The problem of unexpected respiratory depression amongst patients treated with opioids is
compounded by the challenge of dealing with obstructive sleep apnea patients in the
perioperative period. Obstructive sleep apnea, characterized by the complete or partial
obstruction of the upper airway during sleep, is not rare, with about 25% of the general
population (and a greater proportion of the surgical population) being at risk for this
condition. These patients are at even greater risk of perioperative respiratory events and
consequently the guidelines from the American Society of Anesthesiology recommend continuous
monitoring of these patients13,14. These guidelines are expert-based as no clinical trials
have established the efficacy of continuous monitoring in this population.
These two problems (respiratory depression from opioids and obstructive sleep apnea) have
caused significant logistic problems in hospitals as many institutions do not have the
equipment to provide continuous monitoring of patients outside of the intensive care units
and there is limited capacity in the critical care areas to monitor all the patients at risk.
The impact of respiratory depression can be mitigated if it is recognized early enough and
appropriate actions are taken to resuscitate the patient. Early recognition of this
complication depends on frequent and regular vital sign assessments by nursing staff.
he problem in many surgical wards is that nursing staff, particularly at night, are spread
thin and patients can occasionally go several hours without being seen. In this a period a
patient can spiral into trouble from sedation to respiratory depression and eventually into
respiratory and cardiac arrest. Previously, cardiac monitoring with telemetry has been
available and could be used for patients in the perioperative period. Although telemetry has
been proven useful for some groups of patients (including those with an automated
defibrillator that has fired, those with a prolonged QT interval and those with acute heart
failure) this technology will only pick up cases of respiratory depression that progress into
a cardiac event15.
Recently technology has become commercially available to continuously monitor pulse oximetry
and notify clinical staff wirelessly via a paging system.
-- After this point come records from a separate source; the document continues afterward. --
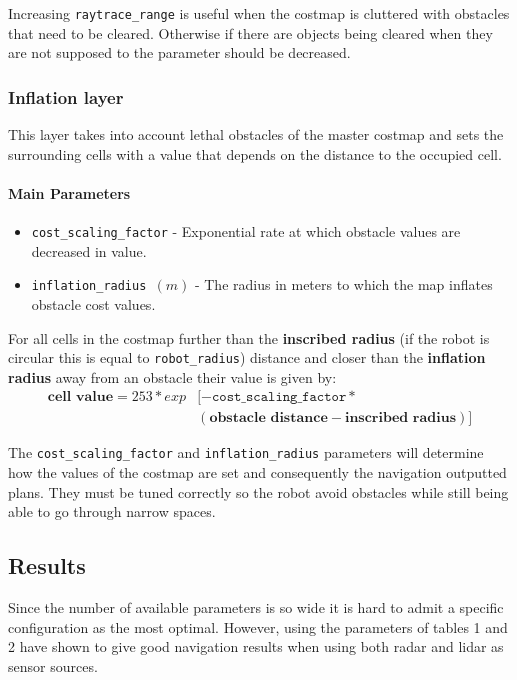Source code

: \documentclass[12pt]{article}
\begin{document}
Increasing \texttt{raytrace\_range} is useful when the costmap is cluttered with obstacles that need to be cleared. Otherwise if there are objects being cleared when they are not supposed to the parameter should be decreased.

\subsubsection{Inflation layer}
This layer takes into account lethal obstacles of the master costmap and sets the surrounding cells with a value that depends on the distance to the occupied cell.
\paragraph{Main Parameters \cite{inflation}}
\begin{itemize}[label={}]
    \item \texttt{cost\_scaling\_factor} - Exponential rate at which obstacle values are decreased in value.
    \item \texttt{inflation\_radius $(m)$} - The radius in meters to which the map inflates obstacle cost values.
\end{itemize}
 For all cells in the costmap further than the \textbf{inscribed radius} (if the robot is circular this is equal to \texttt{robot\_radius}) distance and closer than the \textbf{inflation radius}  away from an obstacle their value is given by:
\begin{align*}
    \textbf{cell value}=253*exp & [-\texttt{cost\_scaling\_factor}*\\
    & (\textbf{obstacle distance} - \textbf{inscribed radius})]
\end{align*}

The \texttt{cost\_scaling\_factor} and \texttt{inflation\_radius} parameters will determine how the values of the costmap are set and consequently  the navigation outputted plans. They must be tuned correctly so the robot avoid obstacles while still being able to go through narrow spaces.  


\subsection{Results}
Since the number of available parameters is so wide it is hard to admit a specific configuration as the most optimal. However, using the parameters of tables 1 and 2 have shown to give good navigation results when using both radar and lidar as sensor sources.
\end{document}
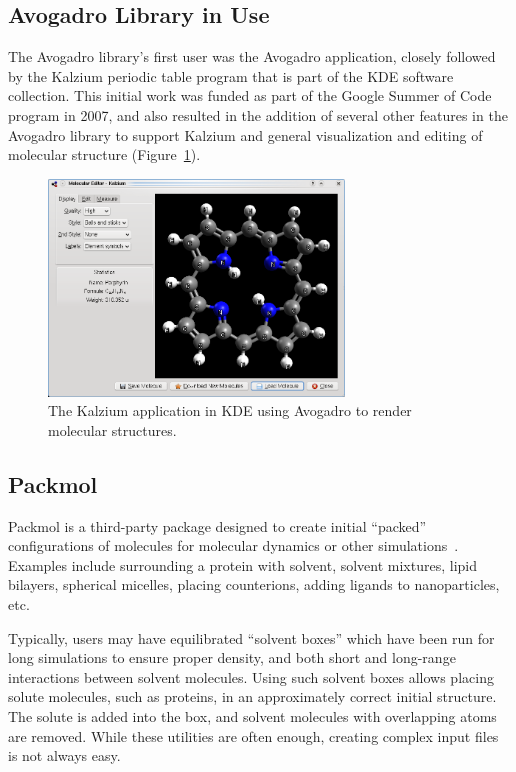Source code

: \documentclass[10pt]{bmc_article}
\newenvironment{bmcformat}{\begin{raggedright}
\baselineskip20pt\sloppy\setboolean{publ}{false}}{\end{raggedright}
\baselineskip20pt\sloppy}
\begin{document}
\begin{bmcformat}
\section{Avogadro Library in Use}

The Avogadro library's first user was the Avogadro application, closely
followed by the Kalzium periodic table program that is part of the KDE software
collection. This initial work was funded as part of the Google Summer of Code
program in 2007, and also resulted in the addition of several other features in
the Avogadro library to support Kalzium and general visualization and editing
of molecular structure (Figure~\ref{f:kalzium}).

\begin{figure}
  \begin{center}
    \includegraphics[width=0.7\textwidth]{images/kalzium-porph}
  \end{center}
  \caption{The Kalzium application in KDE using Avogadro to render molecular structures.}
 \label{f:kalzium}
\end{figure}

\subsection{Packmol}

Packmol is a third-party package designed to create initial
``packed'' configurations of molecules for molecular dynamics or other
simulations~\cite{packmol}\cite{packmol-packing}. Examples include
surrounding a protein with solvent, solvent mixtures, lipid bilayers,
spherical micelles, placing counterions, adding ligands to
nanoparticles, etc.

Typically, users may have equilibrated ``solvent boxes'' which have
been run for long simulations to ensure proper density, and both short
and long-range interactions between solvent molecules. Using such
solvent boxes allows placing solute molecules, such as proteins, in an
approximately correct initial structure. The solute is added into the
box, and solvent molecules with overlapping atoms are removed. While
these utilities are often enough, creating complex input files is not
always easy.


\end{bmcformat}
\end{document}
The advantage of such a system is
that clinicians can be notified immediately when a patient begins to decompensate from
respiratory depression within enough time to initiate resuscitation before the patient
progresses to respiratory or cardiac arrest. Another benefit of these systems is that
patients at risk can be monitored on regular surgical wards without utilizing additional
nursing staff. A recent literature search (of MEDLINE) that searched the concepts of
respiratory monitoring in the perioperative period (using the MESH keywords: monitoring,
oximetry, postoperative period and clinical trial) was conducted to see if there was evidence
to support the use of these systems. Only a single study was identified in the search that
specifically investigated the postoperative period, a before-after study on a 36-bed
orthopedic ward found that a respiratory monitoring system was effective in reducing the need
for rescue resuscitations and ICU transfers16. Although there is a Cochrane review on pulse
oximetry for perioperative monitoring, this study focused only on intraoperative and recovery
room monitoring and did not address monitoring of patients while on surgical wards17.
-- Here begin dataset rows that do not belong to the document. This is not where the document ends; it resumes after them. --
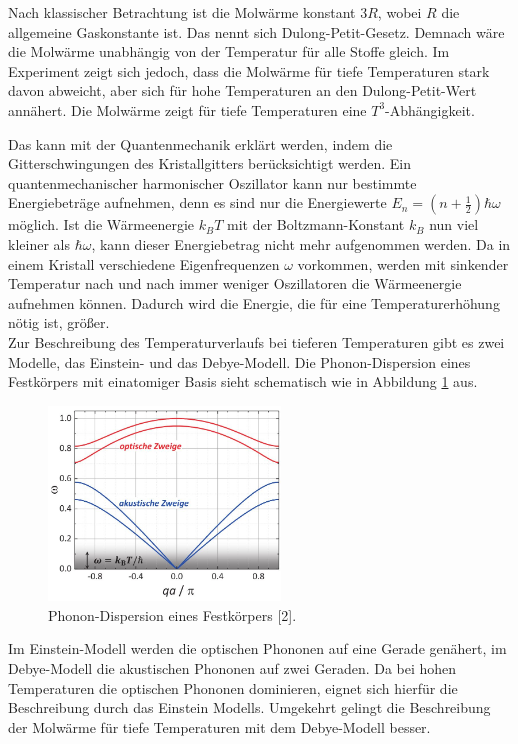 Nach klassischer Betrachtung ist die Molwärme konstant $3R$, wobei $R$ die allgemeine Gaskonstante ist. Das nennt sich Dulong-Petit-Gesetz. 
Demnach wäre die Molwärme unabhängig von der Temperatur für alle Stoffe gleich. 
Im Experiment zeigt sich jedoch, dass die Molwärme für tiefe Temperaturen stark davon abweicht, aber sich für 
hohe Temperaturen an den Dulong-Petit-Wert annähert. Die Molwärme zeigt für tiefe Temperaturen eine $T^3$-Abhängigkeit. 


Das kann mit der Quantenmechanik erklärt werden, indem die Gitterschwingungen des Kristallgitters 
berücksichtigt werden. Ein quantenmechanischer harmonischer Oszillator kann nur bestimmte Energiebeträge aufnehmen, 
denn es sind nur die Energiewerte $ E_{\si{n}} = (n+\frac{1}{2}) \hbar \omega $ möglich. Ist die Wärmeenergie $k_{\si{B}}T$ mit der Boltzmann-Konstant $k_{\si{B}}$
nun viel kleiner als $\hbar\omega$, kann dieser Energiebetrag nicht mehr aufgenommen werden. 
Da in einem Kristall verschiedene Eigenfrequenzen $\omega$ vorkommen, werden mit sinkender Temperatur nach und nach immer weniger 
Oszillatoren die Wärmeenergie aufnehmen können. Dadurch wird die Energie, die für eine Temperaturerhöhung nötig ist, größer. 
\\

Zur Beschreibung des Temperaturverlaufs bei tieferen Temperaturen gibt es zwei Modelle, das Einstein- und das Debye-Modell. 
Die Phonon-Dispersion eines Festkörpers mit einatomiger Basis sieht schematisch wie in Abbildung \ref{fig:2} aus. 
\FloatBarrier
\begin{figure}
  \centering
  \includegraphics[width=0.55\textwidth]{2.JPG}
  \caption{Phonon-Dispersion eines Festkörpers [2].}
  \label{fig:2}
\end{figure}
\FloatBarrier
Im Einstein-Modell werden die optischen Phononen auf eine Gerade genähert,
im Debye-Modell die akustischen Phononen auf zwei Geraden. Da bei hohen Temperaturen die optischen Phononen dominieren,
eignet sich hierfür die Beschreibung durch das Einstein Modells. Umgekehrt gelingt die Beschreibung der Molwärme für tiefe Temperaturen mit dem Debye-Modell besser.
\\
Given these promising results, a respiratory monitoring will be trialed on two surgical wards
at the Juravinski Hospital in Hamilton, Ontario. In order to evaluate the impact of this
technology the investigators designed a randomized controlled trial to determine if routine
wireless respiratory monitoring for 72 hours of surgical patients on two surgical wards (that
care for general surgery, urology and gynecology-oncology patients) reduces the need for
rescue resuscitations - Naloxone resuscitation of opioid overdose, Code Blues
(Cardio-respiratory arrests) and Intensive Care Unit (ICU) transfers. In addition, this study
will also evaluate the risk factors for respiratory depression, the types and duration of
respiratory alarms that occur and the impact on nursing workflow.